The company consisted of 75 heavily loaded wagons, each drawn by 6 steady oxen, carrying hundreds of light hearted Saints filled with fond anticipations upon reaching the "Promised Land," now only a thousand miles away, Instructions and propper rules of Order were regularly enforced, evening and morning devotions engaged in at the sound of the bugle and the order and system of circleing the wagons for protection was adhered to and when appropriate Dances and various other amusements were indulged in to break the monotony of the arduous days travel, which on the average only meant about 25 miles nearer their "haven of rest"

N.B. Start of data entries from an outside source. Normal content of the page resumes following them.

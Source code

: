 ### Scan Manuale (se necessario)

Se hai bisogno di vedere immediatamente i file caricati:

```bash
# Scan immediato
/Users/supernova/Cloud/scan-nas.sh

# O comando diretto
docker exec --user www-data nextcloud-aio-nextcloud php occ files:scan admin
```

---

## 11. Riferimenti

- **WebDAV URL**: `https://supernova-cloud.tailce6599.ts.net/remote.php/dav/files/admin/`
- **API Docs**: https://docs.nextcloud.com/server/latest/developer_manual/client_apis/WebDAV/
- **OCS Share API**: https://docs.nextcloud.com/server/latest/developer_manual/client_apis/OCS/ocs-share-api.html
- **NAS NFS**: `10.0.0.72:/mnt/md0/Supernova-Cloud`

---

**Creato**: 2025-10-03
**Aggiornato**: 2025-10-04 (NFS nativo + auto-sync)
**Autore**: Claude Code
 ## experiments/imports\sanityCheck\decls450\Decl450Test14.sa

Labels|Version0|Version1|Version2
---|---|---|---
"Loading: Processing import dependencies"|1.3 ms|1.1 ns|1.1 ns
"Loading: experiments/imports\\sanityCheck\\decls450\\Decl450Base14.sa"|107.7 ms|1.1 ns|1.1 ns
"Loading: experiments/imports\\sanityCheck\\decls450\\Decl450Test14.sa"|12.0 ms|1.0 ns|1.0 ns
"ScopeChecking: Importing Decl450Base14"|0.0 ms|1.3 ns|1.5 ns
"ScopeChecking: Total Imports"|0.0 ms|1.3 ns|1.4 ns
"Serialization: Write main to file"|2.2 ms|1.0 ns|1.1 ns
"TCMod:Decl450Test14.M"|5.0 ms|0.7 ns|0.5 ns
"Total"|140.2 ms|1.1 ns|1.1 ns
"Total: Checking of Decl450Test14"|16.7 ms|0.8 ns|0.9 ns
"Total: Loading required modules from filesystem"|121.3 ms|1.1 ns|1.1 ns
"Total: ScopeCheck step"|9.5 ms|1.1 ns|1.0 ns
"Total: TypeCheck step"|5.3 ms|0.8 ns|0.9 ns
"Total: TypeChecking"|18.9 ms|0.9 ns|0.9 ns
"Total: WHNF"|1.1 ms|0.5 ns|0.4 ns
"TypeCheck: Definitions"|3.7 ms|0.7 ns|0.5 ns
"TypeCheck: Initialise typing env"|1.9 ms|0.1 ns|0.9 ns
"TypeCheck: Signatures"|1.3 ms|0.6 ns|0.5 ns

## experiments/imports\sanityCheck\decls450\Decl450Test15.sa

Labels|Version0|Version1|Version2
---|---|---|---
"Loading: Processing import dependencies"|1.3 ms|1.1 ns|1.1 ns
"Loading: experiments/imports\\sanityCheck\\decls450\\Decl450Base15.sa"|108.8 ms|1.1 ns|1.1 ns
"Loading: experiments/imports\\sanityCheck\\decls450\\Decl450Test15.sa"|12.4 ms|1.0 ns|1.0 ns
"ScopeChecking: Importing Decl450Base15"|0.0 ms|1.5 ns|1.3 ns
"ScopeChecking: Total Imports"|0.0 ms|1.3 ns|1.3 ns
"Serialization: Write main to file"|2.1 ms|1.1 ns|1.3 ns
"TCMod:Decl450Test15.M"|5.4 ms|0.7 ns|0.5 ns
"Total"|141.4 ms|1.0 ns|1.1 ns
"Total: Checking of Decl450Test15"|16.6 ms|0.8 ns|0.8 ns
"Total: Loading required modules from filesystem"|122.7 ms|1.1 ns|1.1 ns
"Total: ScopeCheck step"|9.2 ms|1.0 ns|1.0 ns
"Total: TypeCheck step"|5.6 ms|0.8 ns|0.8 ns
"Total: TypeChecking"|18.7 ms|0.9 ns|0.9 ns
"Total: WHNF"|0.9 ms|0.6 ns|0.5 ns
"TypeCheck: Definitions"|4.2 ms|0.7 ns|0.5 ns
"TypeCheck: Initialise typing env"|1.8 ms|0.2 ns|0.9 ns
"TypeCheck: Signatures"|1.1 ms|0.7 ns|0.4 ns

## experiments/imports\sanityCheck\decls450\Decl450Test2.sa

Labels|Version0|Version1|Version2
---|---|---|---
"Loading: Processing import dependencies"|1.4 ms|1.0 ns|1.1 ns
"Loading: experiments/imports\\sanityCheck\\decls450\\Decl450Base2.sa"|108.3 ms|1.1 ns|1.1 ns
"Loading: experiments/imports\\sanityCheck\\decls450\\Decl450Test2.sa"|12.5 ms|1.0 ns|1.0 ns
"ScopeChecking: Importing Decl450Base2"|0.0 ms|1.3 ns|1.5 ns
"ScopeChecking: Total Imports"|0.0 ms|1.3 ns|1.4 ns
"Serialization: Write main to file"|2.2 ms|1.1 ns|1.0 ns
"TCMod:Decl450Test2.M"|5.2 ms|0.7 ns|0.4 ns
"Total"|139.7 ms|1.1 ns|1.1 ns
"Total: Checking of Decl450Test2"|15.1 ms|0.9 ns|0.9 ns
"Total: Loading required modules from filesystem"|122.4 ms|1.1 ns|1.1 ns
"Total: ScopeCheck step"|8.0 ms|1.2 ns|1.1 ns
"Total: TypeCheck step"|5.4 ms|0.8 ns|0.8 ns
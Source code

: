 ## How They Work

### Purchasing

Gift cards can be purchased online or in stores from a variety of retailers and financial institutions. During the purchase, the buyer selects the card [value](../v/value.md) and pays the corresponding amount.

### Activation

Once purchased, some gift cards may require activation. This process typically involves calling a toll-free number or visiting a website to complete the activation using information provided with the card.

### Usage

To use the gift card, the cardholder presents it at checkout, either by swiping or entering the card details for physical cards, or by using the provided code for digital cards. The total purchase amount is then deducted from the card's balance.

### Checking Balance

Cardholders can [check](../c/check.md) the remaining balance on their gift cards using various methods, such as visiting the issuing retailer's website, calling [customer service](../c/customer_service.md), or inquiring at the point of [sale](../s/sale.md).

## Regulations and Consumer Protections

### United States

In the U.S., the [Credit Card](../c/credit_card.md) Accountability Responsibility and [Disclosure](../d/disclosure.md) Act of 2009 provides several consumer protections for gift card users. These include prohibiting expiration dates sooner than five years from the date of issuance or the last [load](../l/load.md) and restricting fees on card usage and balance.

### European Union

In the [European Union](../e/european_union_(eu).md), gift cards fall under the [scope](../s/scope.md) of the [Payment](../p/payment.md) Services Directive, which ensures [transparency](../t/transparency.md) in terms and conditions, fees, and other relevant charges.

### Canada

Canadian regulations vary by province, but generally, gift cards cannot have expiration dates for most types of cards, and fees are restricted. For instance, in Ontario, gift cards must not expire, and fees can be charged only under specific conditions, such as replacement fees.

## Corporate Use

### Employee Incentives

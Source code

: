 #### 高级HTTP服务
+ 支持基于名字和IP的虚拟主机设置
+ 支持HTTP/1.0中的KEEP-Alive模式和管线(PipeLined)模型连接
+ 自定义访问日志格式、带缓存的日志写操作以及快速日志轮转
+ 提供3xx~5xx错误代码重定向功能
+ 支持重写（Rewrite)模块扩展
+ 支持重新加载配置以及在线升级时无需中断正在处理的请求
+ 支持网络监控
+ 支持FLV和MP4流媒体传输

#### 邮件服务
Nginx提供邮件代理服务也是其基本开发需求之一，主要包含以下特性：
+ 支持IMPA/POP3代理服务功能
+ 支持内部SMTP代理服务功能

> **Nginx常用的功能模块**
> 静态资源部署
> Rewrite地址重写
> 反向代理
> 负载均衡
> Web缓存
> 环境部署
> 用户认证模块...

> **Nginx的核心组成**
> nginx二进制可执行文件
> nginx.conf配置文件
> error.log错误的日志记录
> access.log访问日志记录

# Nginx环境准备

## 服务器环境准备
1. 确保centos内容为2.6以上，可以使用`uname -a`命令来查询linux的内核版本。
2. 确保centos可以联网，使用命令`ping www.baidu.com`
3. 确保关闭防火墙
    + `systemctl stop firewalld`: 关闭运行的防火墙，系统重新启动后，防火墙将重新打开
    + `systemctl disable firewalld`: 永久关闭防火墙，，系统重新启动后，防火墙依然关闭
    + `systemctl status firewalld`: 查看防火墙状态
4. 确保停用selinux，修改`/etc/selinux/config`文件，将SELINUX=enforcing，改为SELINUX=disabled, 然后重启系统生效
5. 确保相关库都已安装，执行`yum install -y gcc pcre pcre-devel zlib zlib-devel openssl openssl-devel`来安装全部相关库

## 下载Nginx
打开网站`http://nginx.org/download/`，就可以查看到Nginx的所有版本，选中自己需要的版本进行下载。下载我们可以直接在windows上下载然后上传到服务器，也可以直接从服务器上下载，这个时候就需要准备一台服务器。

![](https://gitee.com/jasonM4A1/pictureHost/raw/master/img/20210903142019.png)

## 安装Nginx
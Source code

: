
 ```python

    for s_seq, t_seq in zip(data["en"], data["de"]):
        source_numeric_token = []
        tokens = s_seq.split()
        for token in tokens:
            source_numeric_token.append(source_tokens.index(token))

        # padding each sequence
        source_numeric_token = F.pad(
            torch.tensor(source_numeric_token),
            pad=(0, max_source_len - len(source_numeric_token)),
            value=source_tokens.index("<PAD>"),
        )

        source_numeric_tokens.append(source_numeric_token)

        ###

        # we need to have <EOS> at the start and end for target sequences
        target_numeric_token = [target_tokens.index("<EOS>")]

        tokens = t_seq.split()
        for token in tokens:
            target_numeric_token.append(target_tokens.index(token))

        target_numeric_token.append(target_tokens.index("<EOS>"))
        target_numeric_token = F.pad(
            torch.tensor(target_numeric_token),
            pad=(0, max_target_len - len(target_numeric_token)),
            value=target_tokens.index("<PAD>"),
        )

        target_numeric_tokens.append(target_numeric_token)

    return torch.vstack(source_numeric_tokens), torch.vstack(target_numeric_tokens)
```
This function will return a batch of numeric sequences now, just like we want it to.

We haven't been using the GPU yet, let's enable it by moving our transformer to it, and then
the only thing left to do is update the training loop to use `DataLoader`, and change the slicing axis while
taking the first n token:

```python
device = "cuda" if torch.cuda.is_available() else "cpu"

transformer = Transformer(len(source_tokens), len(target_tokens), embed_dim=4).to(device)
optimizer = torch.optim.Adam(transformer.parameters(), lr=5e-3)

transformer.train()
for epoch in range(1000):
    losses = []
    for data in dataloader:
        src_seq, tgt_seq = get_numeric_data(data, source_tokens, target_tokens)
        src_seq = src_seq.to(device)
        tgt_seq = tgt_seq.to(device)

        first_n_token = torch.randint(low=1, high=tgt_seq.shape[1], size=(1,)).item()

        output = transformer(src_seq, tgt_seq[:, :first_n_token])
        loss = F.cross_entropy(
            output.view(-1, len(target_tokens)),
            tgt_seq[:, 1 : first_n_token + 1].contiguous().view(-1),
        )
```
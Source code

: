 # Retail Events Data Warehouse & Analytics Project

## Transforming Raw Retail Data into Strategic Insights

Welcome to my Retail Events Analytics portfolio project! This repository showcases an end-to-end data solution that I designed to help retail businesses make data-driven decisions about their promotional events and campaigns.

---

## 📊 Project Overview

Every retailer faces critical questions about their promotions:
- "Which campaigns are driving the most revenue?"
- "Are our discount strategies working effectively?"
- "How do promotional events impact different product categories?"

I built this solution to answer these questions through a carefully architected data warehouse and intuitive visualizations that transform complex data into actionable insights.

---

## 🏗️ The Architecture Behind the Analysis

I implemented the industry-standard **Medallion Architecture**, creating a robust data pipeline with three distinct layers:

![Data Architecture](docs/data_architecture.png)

The line of travel lay for 300 miles along the Platt[e] River, which abounded with plenty of fish in the shallow pools as the river at that time was so low that they traveled much of the time in the River Bed, but for lack of salt and the hot weather but little of the fish could be used

Our Rations were one pound of meat per week and one pound of flour each day, with nothing else except River water, while great herds of buffalo were seen in the distance, providence did not favor us with any of their meat. Just prior to commencing the journey on the East slope of the Rocky Mountains, some sickness from Cholera was encountered, but through the blessings of the Lord and kind and attentive nursing, only one death occurred from that dread disease and the trip through the Mountains was greatly enjoyed, seeing many soldiers at Fort Laramie and Fort Bridger and numerous Indians along the rout and saw much Attractive scenery in the Mountains.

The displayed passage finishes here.